Last week's accident is different, because BP was leasing - not operating - the rig. But BP was in charge of the cleanup, and responsible for the claims the oil leak ("only" 1,000 barrels a day) was small.

"And is that, uh, suspicious that an oil company would try to minimize their concern about how much oil was being spilled?" asked Nelson.

The president travels later today to the disaster zone to see the extent of the oil spill and to check on the government's response.

The White House is rebuffing all suggestions that the administration waited too long to respond, saying the President and the Coast Guard were fully engaged from the beginning.

The Longest Wait

For fishermen like Kip Marquise in Venice, La., the spill could not have come at worse time:

"This is your one shot at work this season?" asked CBS News correspondent Michelle Miller.

"That's absolutely correct," said Marquise. "Other than this, we have no work."

Since the spill, the fishing industry has been all but shut down here. About one quarter of the fish harvested in the Continental United States comes from Gulf Coast waters.

"We should have started the cleanup while we were still watching that rig burn," said Billy Nungesser, the Plaquemine Parish president.

After days of watching Coast Guard and BP ships try . . . and fail . . . to contain the spill, fishermen are frustrated. Many have signed up to lend a hand in the effort.

"They bring in a lot of outside people that's never even been here before and don't know the waters as well as we do," said shrimper Waylan Buras.

The fishermen are hoping to get hired - and paid - by BP. Friday and Saturday, they received some training in how to clean up oil spills. Now they're waiting.

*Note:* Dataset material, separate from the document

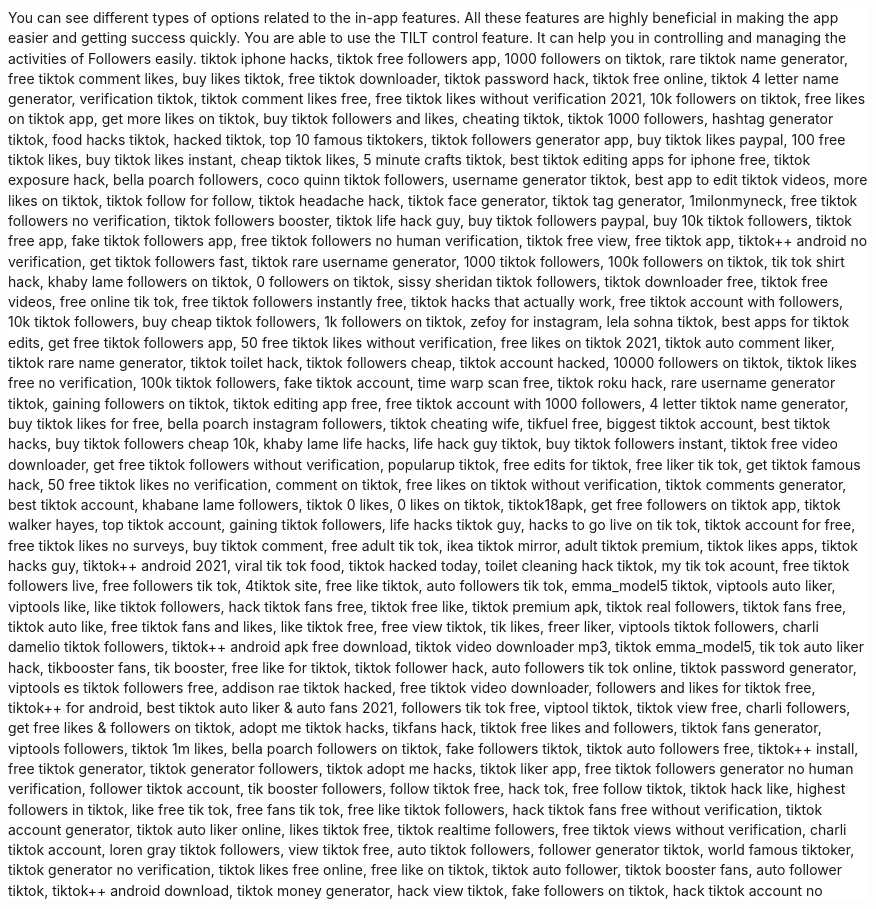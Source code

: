You can see different types of options related to the in-app features. All these features are highly beneficial in making the app easier and getting success quickly. You are able to use the TILT control feature. It can help you in controlling and managing the activities of Followers easily. tiktok iphone hacks, tiktok free followers app, 1000 followers on tiktok, rare tiktok name generator, free tiktok comment likes, buy likes tiktok, free tiktok downloader, tiktok password hack, tiktok free online, tiktok 4 letter name generator, verification tiktok, tiktok comment likes free, free tiktok likes without verification 2021, 10k followers on tiktok, free likes on tiktok app, get more likes on tiktok, buy tiktok followers and likes, cheating tiktok, tiktok 1000 followers, hashtag generator tiktok, food hacks tiktok, hacked tiktok, top 10 famous tiktokers, tiktok followers generator app, buy tiktok likes paypal, 100 free tiktok likes, buy tiktok likes instant, cheap tiktok likes, 5 minute crafts tiktok, best tiktok editing apps for iphone free, tiktok exposure hack, bella poarch followers, coco quinn tiktok followers, username generator tiktok, best app to edit tiktok videos, more likes on tiktok, tiktok follow for follow, tiktok headache hack, tiktok face generator, tiktok tag generator, 1milonmyneck, free tiktok followers no verification, tiktok followers booster, tiktok life hack guy, buy tiktok followers paypal, buy 10k tiktok followers, tiktok free app, fake tiktok followers app, free tiktok followers no human verification, tiktok free view, free tiktok app, tiktok++ android no verification, get tiktok followers fast, tiktok rare username generator, 1000 tiktok followers, 100k followers on tiktok, tik tok shirt hack, khaby lame followers on tiktok, 0 followers on tiktok, sissy sheridan tiktok followers, tiktok downloader free, tiktok free videos, free online tik tok, free tiktok followers instantly free, tiktok hacks that actually work, free tiktok account with followers, 10k tiktok followers, buy cheap tiktok followers, 1k followers on tiktok, zefoy for instagram, lela sohna tiktok, best apps for tiktok edits, get free tiktok followers app, 50 free tiktok likes without verification, free likes on tiktok 2021, tiktok auto comment liker, tiktok rare name generator, tiktok toilet hack, tiktok followers cheap, tiktok account hacked, 10000 followers on tiktok, tiktok likes free no verification, 100k tiktok followers, fake tiktok account, time warp scan free, tiktok roku hack, rare username generator tiktok, gaining followers on tiktok, tiktok editing app free, free tiktok account with 1000 followers, 4 letter tiktok name generator, buy tiktok likes for free, bella poarch instagram followers, tiktok cheating wife, tikfuel free, biggest tiktok account, best tiktok hacks, buy tiktok followers cheap 10k, khaby lame life hacks, life hack guy tiktok, buy tiktok followers instant, tiktok free video downloader, get free tiktok followers without verification, popularup tiktok, free edits for tiktok, free liker tik tok, get tiktok famous hack, 50 free tiktok likes no verification, comment on tiktok, free likes on tiktok without verification, tiktok comments generator, best tiktok account, khabane lame followers, tiktok 0 likes, 0 likes on tiktok, tiktok18apk, get free followers on tiktok app, tiktok walker hayes, top tiktok account, gaining tiktok followers, life hacks tiktok guy, hacks to go live on tik tok, tiktok account for free, free tiktok likes no surveys, buy tiktok comment, free adult tik tok, ikea tiktok mirror, adult tiktok premium, tiktok likes apps, tiktok hacks guy, tiktok++ android 2021, viral tik tok food, tiktok hacked today, toilet cleaning hack tiktok, my tik tok acount, free tiktok followers live, free followers tik tok, 4tiktok site, free like tiktok, auto followers tik tok, emma_model5 tiktok, viptools auto liker, viptools like, like tiktok followers, hack tiktok fans free, tiktok free like, tiktok premium apk, tiktok real followers, tiktok fans free, tiktok auto like, free tiktok fans and likes, like tiktok free, free view tiktok, tik likes, freer liker, viptools tiktok followers, charli damelio tiktok followers, tiktok++ android apk free download, tiktok video downloader mp3, tiktok emma_model5, tik tok auto liker hack, tikbooster fans, tik booster, free like for tiktok, tiktok follower hack, auto followers tik tok online, tiktok password generator, viptools es tiktok followers free, addison rae tiktok hacked, free tiktok video downloader, followers and likes for tiktok free, tiktok++ for android, best tiktok auto liker & auto fans 2021, followers tik tok free, viptool tiktok, tiktok view free, charli followers, get free likes & followers on tiktok, adopt me tiktok hacks, tikfans hack, tiktok free likes and followers, tiktok fans generator, viptools followers, tiktok 1m likes, bella poarch followers on tiktok, fake followers tiktok, tiktok auto followers free, tiktok++ install, free tiktok generator, tiktok generator followers, tiktok adopt me hacks, tiktok liker app, free tiktok followers generator no human verification, follower tiktok account, tik booster followers, follow tiktok free, hack tok, free follow tiktok, tiktok hack like, highest followers in tiktok, like free tik tok, free fans tik tok, free like tiktok followers, hack tiktok fans free without verification, tiktok account generator, tiktok auto liker online, likes tiktok free, tiktok realtime followers, free tiktok views without verification, charli tiktok account, loren gray tiktok followers, view tiktok free, auto tiktok followers, follower generator tiktok, world famous tiktoker, tiktok generator no verification, tiktok likes free online, free like on tiktok, tiktok auto follower, tiktok booster fans, auto follower tiktok, tiktok++ android download, tiktok money generator, hack view tiktok, fake followers on tiktok, hack tiktok account no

"They haven't called you? You haven't heard from them?" asked Miller.

"No," said Buras.

There are more than a hundred shrimp boats in the marine in Venice, but fishermen here say only one has been hired to help in the cleanup.

Attempts to contain the spill are continuing, but high winds and waves have washed many of the booms ashore already.

The oil is a thin sheen on the surface of the Gulf waters, about the thickness of a couple of nickels in some spots. The goal is to skim it off by laying out more booms in a triangle formation between one large ship and two smaller boats. So far about a million gallons have been skimmed off.

Aircraft are playing a role, too, spraying dispersant - a chemical used to break up the oil - on the huge slick that's floating in the Gulf.

But the slick is growing and there is little reason to be hopeful.

"If that oil slick comes in and gets into the marshlands, probably gonna kill all of the marshes and stuff," said fisherman Anthony Stipelcobich. "No telling how many of the animals are going to suffer really bad."

"People are worried about pelicans," said fisherman Kip Marquise. "What about the children? What about the wives? Pelicans are nice, but what about the people? That's what we're concerned about."